*Work order:* After locating the line that contains "2. Replace all" in the data below, set down exactly that line and each one after it through the line that contains "with proper inheritance", and nothing more.

-.-.-

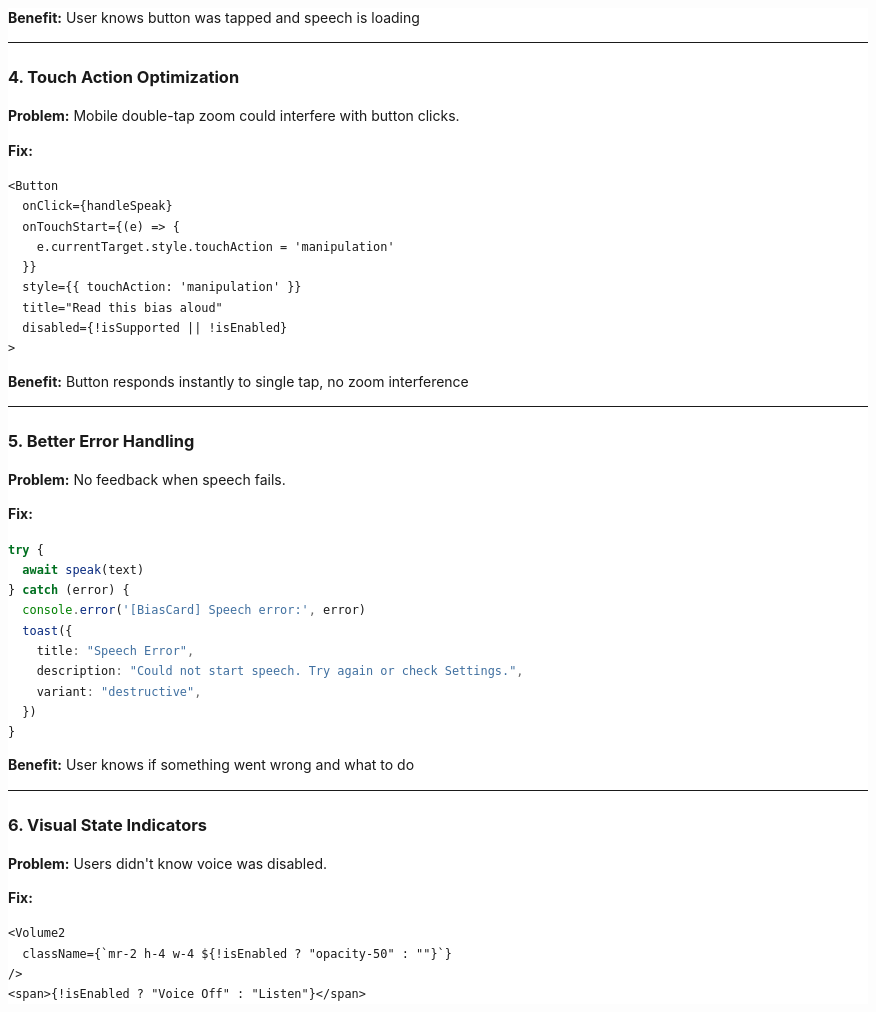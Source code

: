 **Benefit:** User knows button was tapped and speech is loading

---

### 4. Touch Action Optimization

**Problem:** Mobile double-tap zoom could interfere with button clicks.

**Fix:**
```tsx
<Button
  onClick={handleSpeak}
  onTouchStart={(e) => {
    e.currentTarget.style.touchAction = 'manipulation'
  }}
  style={{ touchAction: 'manipulation' }}
  title="Read this bias aloud"
  disabled={!isSupported || !isEnabled}
>
```

**Benefit:** Button responds instantly to single tap, no zoom interference

---

### 5. Better Error Handling

**Problem:** No feedback when speech fails.

**Fix:**
```typescript
try {
  await speak(text)
} catch (error) {
  console.error('[BiasCard] Speech error:', error)
  toast({
    title: "Speech Error",
    description: "Could not start speech. Try again or check Settings.",
    variant: "destructive",
  })
}
```

**Benefit:** User knows if something went wrong and what to do

---

### 6. Visual State Indicators

**Problem:** Users didn't know voice was disabled.

**Fix:**
```tsx
<Volume2 
  className={`mr-2 h-4 w-4 ${!isEnabled ? "opacity-50" : ""}`}
/>
<span>{!isEnabled ? "Voice Off" : "Listen"}</span>
```
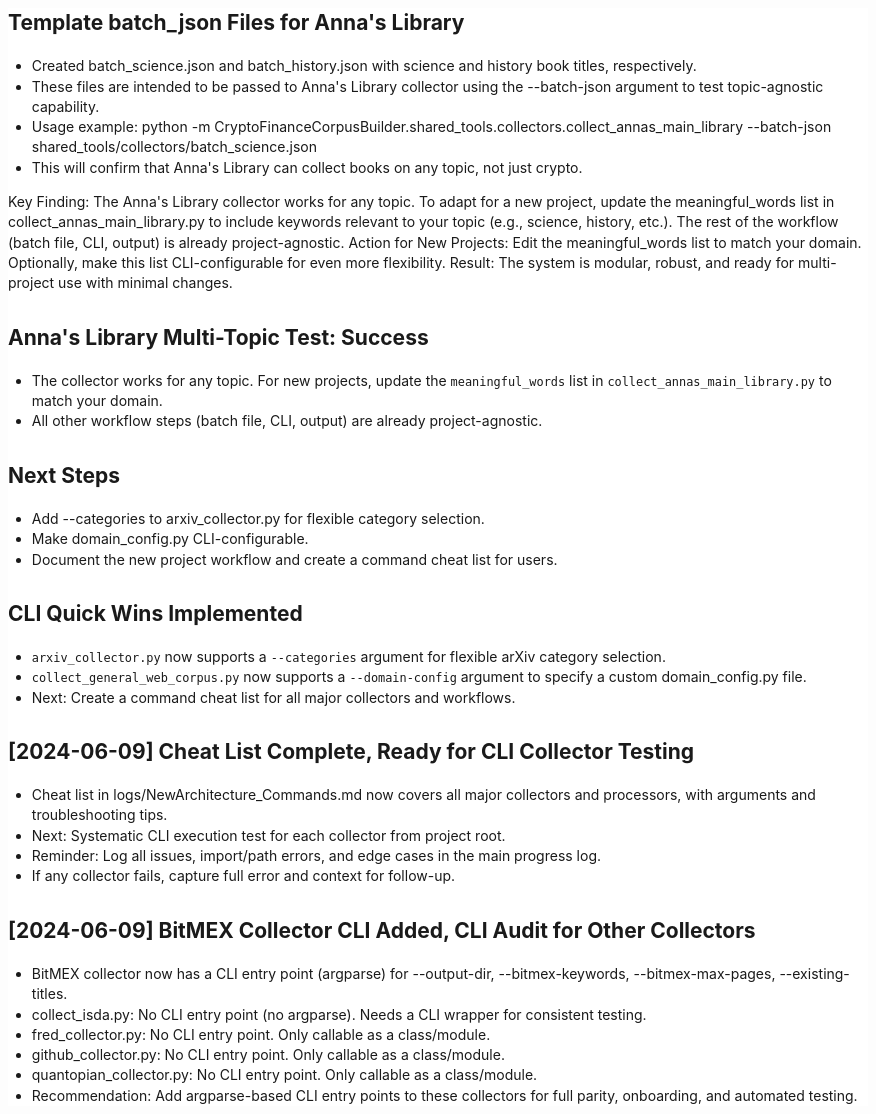 ## Template batch_json Files for Anna's Library

- Created batch_science.json and batch_history.json with science and history book titles, respectively.
- These files are intended to be passed to Anna's Library collector using the --batch-json argument to test topic-agnostic capability.
- Usage example:
  python -m CryptoFinanceCorpusBuilder.shared_tools.collectors.collect_annas_main_library --batch-json shared_tools/collectors/batch_science.json
- This will confirm that Anna's Library can collect books on any topic, not just crypto.

Key Finding:
The Anna's Library collector works for any topic.
To adapt for a new project, update the meaningful_words list in collect_annas_main_library.py to include keywords relevant to your topic (e.g., science, history, etc.).
The rest of the workflow (batch file, CLI, output) is already project-agnostic.
Action for New Projects:
Edit the meaningful_words list to match your domain.
Optionally, make this list CLI-configurable for even more flexibility.
Result:
The system is modular, robust, and ready for multi-project use with minimal changes.

## Anna's Library Multi-Topic Test: Success

- The collector works for any topic. For new projects, update the `meaningful_words` list in `collect_annas_main_library.py` to match your domain.
- All other workflow steps (batch file, CLI, output) are already project-agnostic.

## Next Steps
- Add --categories to arxiv_collector.py for flexible category selection.
- Make domain_config.py CLI-configurable.
- Document the new project workflow and create a command cheat list for users.

## CLI Quick Wins Implemented

- `arxiv_collector.py` now supports a `--categories` argument for flexible arXiv category selection.
- `collect_general_web_corpus.py` now supports a `--domain-config` argument to specify a custom domain_config.py file.
- Next: Create a command cheat list for all major collectors and workflows.

## [2024-06-09] Cheat List Complete, Ready for CLI Collector Testing
- Cheat list in logs/NewArchitecture_Commands.md now covers all major collectors and processors, with arguments and troubleshooting tips.
- Next: Systematic CLI execution test for each collector from project root.
- Reminder: Log all issues, import/path errors, and edge cases in the main progress log.
- If any collector fails, capture full error and context for follow-up.

## [2024-06-09] BitMEX Collector CLI Added, CLI Audit for Other Collectors
- BitMEX collector now has a CLI entry point (argparse) for --output-dir, --bitmex-keywords, --bitmex-max-pages, --existing-titles.
- collect_isda.py: No CLI entry point (no argparse). Needs a CLI wrapper for consistent testing.
- fred_collector.py: No CLI entry point. Only callable as a class/module.
- github_collector.py: No CLI entry point. Only callable as a class/module.
- quantopian_collector.py: No CLI entry point. Only callable as a class/module.
- Recommendation: Add argparse-based CLI entry points to these collectors for full parity, onboarding, and automated testing.
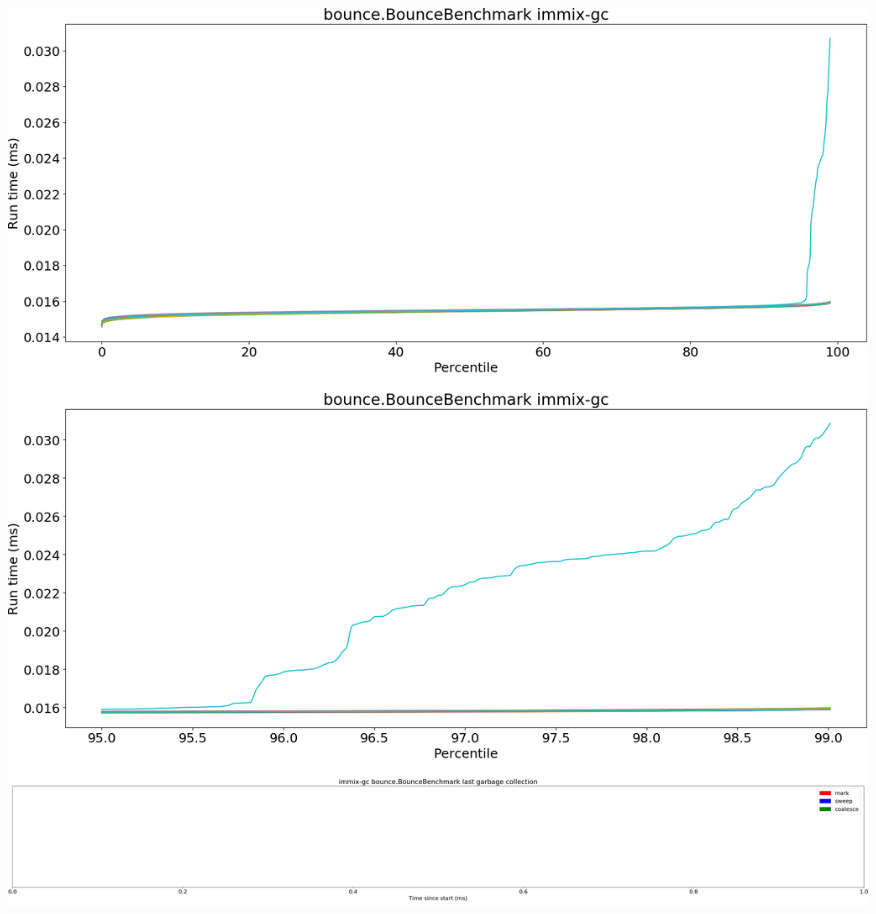 ![bounce.BounceBenchmark immix-gc](percentile_bounce.BounceBenchmark_conf0.png)

![bounce.BounceBenchmark immix-gc](percentile_95plus_bounce.BounceBenchmark_conf0.png)

![immix-gc bounce.BounceBenchmark last garbage collection](example_gc_last_batches_conf0_3_bounce.BounceBenchmark.png)

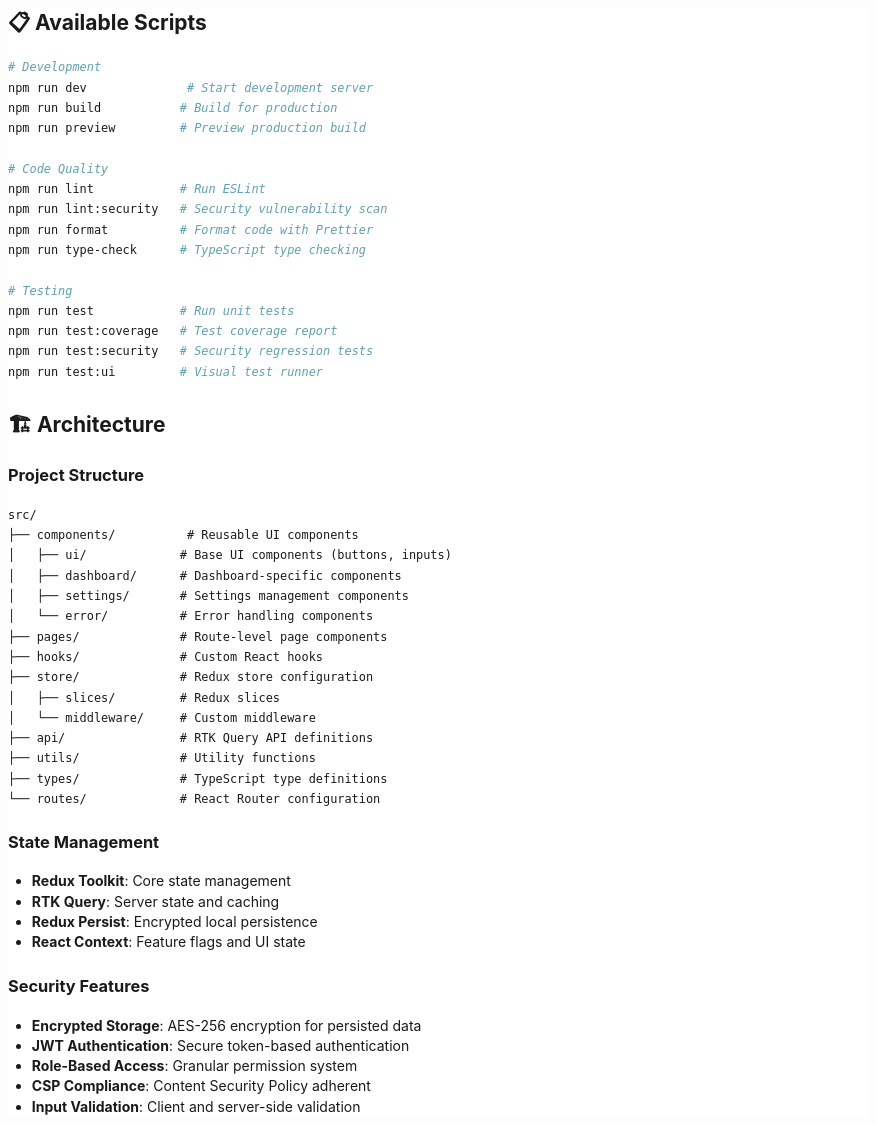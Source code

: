 ## 📋 Available Scripts

```bash
# Development
npm run dev              # Start development server
npm run build           # Build for production
npm run preview         # Preview production build

# Code Quality
npm run lint            # Run ESLint
npm run lint:security   # Security vulnerability scan
npm run format          # Format code with Prettier
npm run type-check      # TypeScript type checking

# Testing
npm run test            # Run unit tests
npm run test:coverage   # Test coverage report
npm run test:security   # Security regression tests
npm run test:ui         # Visual test runner
```

## 🏗️ Architecture

### Project Structure
```
src/
├── components/          # Reusable UI components
│   ├── ui/             # Base UI components (buttons, inputs)
│   ├── dashboard/      # Dashboard-specific components
│   ├── settings/       # Settings management components
│   └── error/          # Error handling components
├── pages/              # Route-level page components
├── hooks/              # Custom React hooks
├── store/              # Redux store configuration
│   ├── slices/         # Redux slices
│   └── middleware/     # Custom middleware
├── api/                # RTK Query API definitions
├── utils/              # Utility functions
├── types/              # TypeScript type definitions
└── routes/             # React Router configuration
```

### State Management
- **Redux Toolkit**: Core state management
- **RTK Query**: Server state and caching
- **Redux Persist**: Encrypted local persistence
- **React Context**: Feature flags and UI state

### Security Features
- **Encrypted Storage**: AES-256 encryption for persisted data
- **JWT Authentication**: Secure token-based authentication
- **Role-Based Access**: Granular permission system
- **CSP Compliance**: Content Security Policy adherent
- **Input Validation**: Client and server-side validation

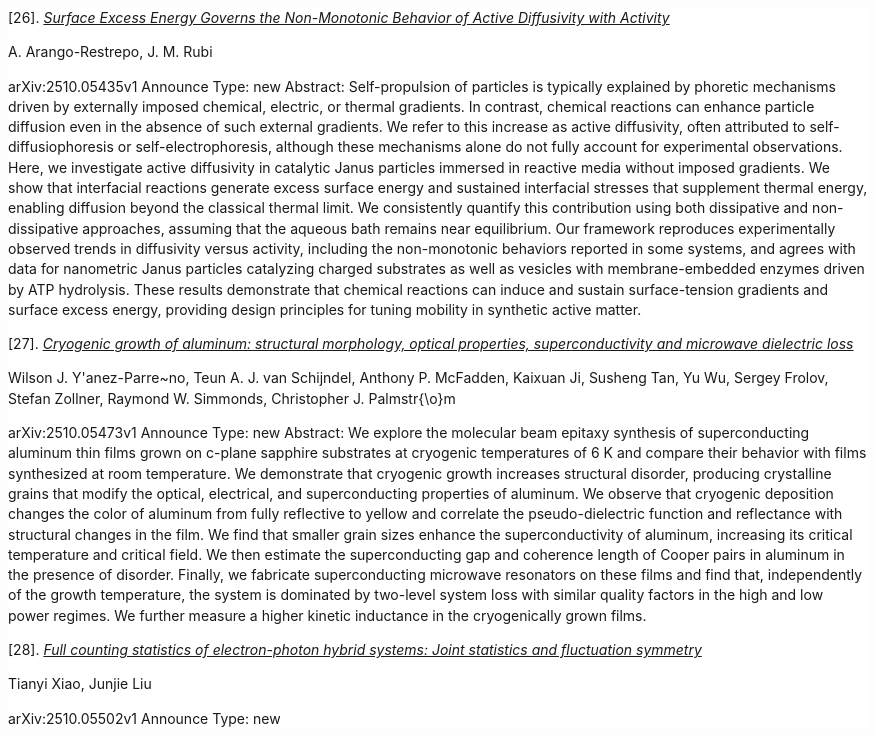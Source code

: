 

[26]. [*Surface Excess Energy Governs the Non-Monotonic Behavior of Active Diffusivity with Activity*](https://arxiv.org/abs/2510.05435 "Surface Excess Energy Governs the Non-Monotonic Behavior of Active Diffusivity with Activity")

A. Arango-Restrepo, J. M. Rubi

arXiv:2510.05435v1 Announce Type: new 
Abstract: Self-propulsion of particles is typically explained by phoretic mechanisms driven by externally imposed chemical, electric, or thermal gradients. In contrast, chemical reactions can enhance particle diffusion even in the absence of such external gradients. We refer to this increase as active diffusivity, often attributed to self-diffusiophoresis or self-electrophoresis, although these mechanisms alone do not fully account for experimental observations. Here, we investigate active diffusivity in catalytic Janus particles immersed in reactive media without imposed gradients. We show that interfacial reactions generate excess surface energy and sustained interfacial stresses that supplement thermal energy, enabling diffusion beyond the classical thermal limit. We consistently quantify this contribution using both dissipative and non-dissipative approaches, assuming that the aqueous bath remains near equilibrium. Our framework reproduces experimentally observed trends in diffusivity versus activity, including the non-monotonic behaviors reported in some systems, and agrees with data for nanometric Janus particles catalyzing charged substrates as well as vesicles with membrane-embedded enzymes driven by ATP hydrolysis. These results demonstrate that chemical reactions can induce and sustain surface-tension gradients and surface excess energy, providing design principles for tuning mobility in synthetic active matter.



[27]. [*Cryogenic growth of aluminum: structural morphology, optical properties, superconductivity and microwave dielectric loss*](https://arxiv.org/abs/2510.05473 "Cryogenic growth of aluminum: structural morphology, optical properties, superconductivity and microwave dielectric loss")

Wilson J. Y\'anez-Parre\~no, Teun A. J. van Schijndel, Anthony P. McFadden, Kaixuan Ji, Susheng Tan, Yu Wu, Sergey Frolov, Stefan Zollner, Raymond W. Simmonds, Christopher J. Palmstr{\o}m

arXiv:2510.05473v1 Announce Type: new 
Abstract: We explore the molecular beam epitaxy synthesis of superconducting aluminum thin films grown on c-plane sapphire substrates at cryogenic temperatures of 6 K and compare their behavior with films synthesized at room temperature. We demonstrate that cryogenic growth increases structural disorder, producing crystalline grains that modify the optical, electrical, and superconducting properties of aluminum. We observe that cryogenic deposition changes the color of aluminum from fully reflective to yellow and correlate the pseudo-dielectric function and reflectance with structural changes in the film. We find that smaller grain sizes enhance the superconductivity of aluminum, increasing its critical temperature and critical field. We then estimate the superconducting gap and coherence length of Cooper pairs in aluminum in the presence of disorder. Finally, we fabricate superconducting microwave resonators on these films and find that, independently of the growth temperature, the system is dominated by two-level system loss with similar quality factors in the high and low power regimes. We further measure a higher kinetic inductance in the cryogenically grown films.



[28]. [*Full counting statistics of electron-photon hybrid systems: Joint statistics and fluctuation symmetry*](https://arxiv.org/abs/2510.05502 "Full counting statistics of electron-photon hybrid systems: Joint statistics and fluctuation symmetry")

Tianyi Xiao, Junjie Liu

arXiv:2510.05502v1 Announce Type: new 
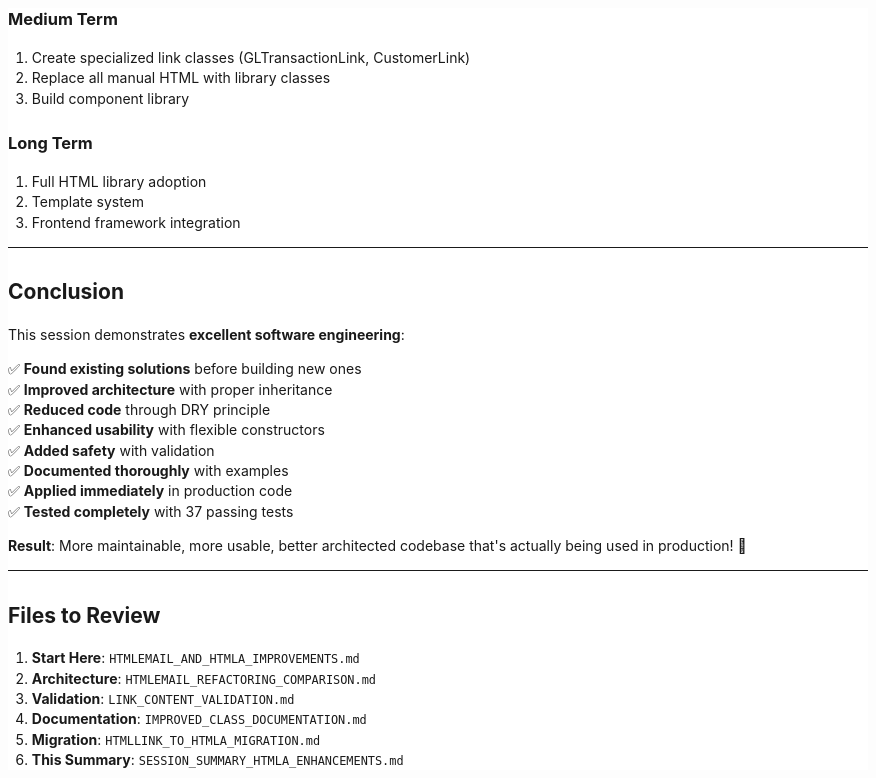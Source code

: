 ### Medium Term
1. Create specialized link classes (GLTransactionLink, CustomerLink)
2. Replace all manual HTML with library classes
3. Build component library

### Long Term
1. Full HTML library adoption
2. Template system
3. Frontend framework integration

---

## Conclusion

This session demonstrates **excellent software engineering**:

✅ **Found existing solutions** before building new ones  
✅ **Improved architecture** with proper inheritance  
✅ **Reduced code** through DRY principle  
✅ **Enhanced usability** with flexible constructors  
✅ **Added safety** with validation  
✅ **Documented thoroughly** with examples  
✅ **Applied immediately** in production code  
✅ **Tested completely** with 37 passing tests  

**Result**: More maintainable, more usable, better architected codebase that's actually being used in production! 🎉

---

## Files to Review

1. **Start Here**: `HTMLEMAIL_AND_HTMLA_IMPROVEMENTS.md`
2. **Architecture**: `HTMLEMAIL_REFACTORING_COMPARISON.md`
3. **Validation**: `LINK_CONTENT_VALIDATION.md`
4. **Documentation**: `IMPROVED_CLASS_DOCUMENTATION.md`
5. **Migration**: `HTMLLINK_TO_HTMLA_MIGRATION.md`
6. **This Summary**: `SESSION_SUMMARY_HTMLA_ENHANCEMENTS.md`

-.-.-

*Response below:*
2. Replace all manual HTML with library classes
3. Build component library

### Long Term
1. Full HTML library adoption
2. Template system
3. Frontend framework integration

---

## Conclusion

This session demonstrates **excellent software engineering**:

✅ **Found existing solutions** before building new ones  
✅ **Improved architecture** with proper inheritance  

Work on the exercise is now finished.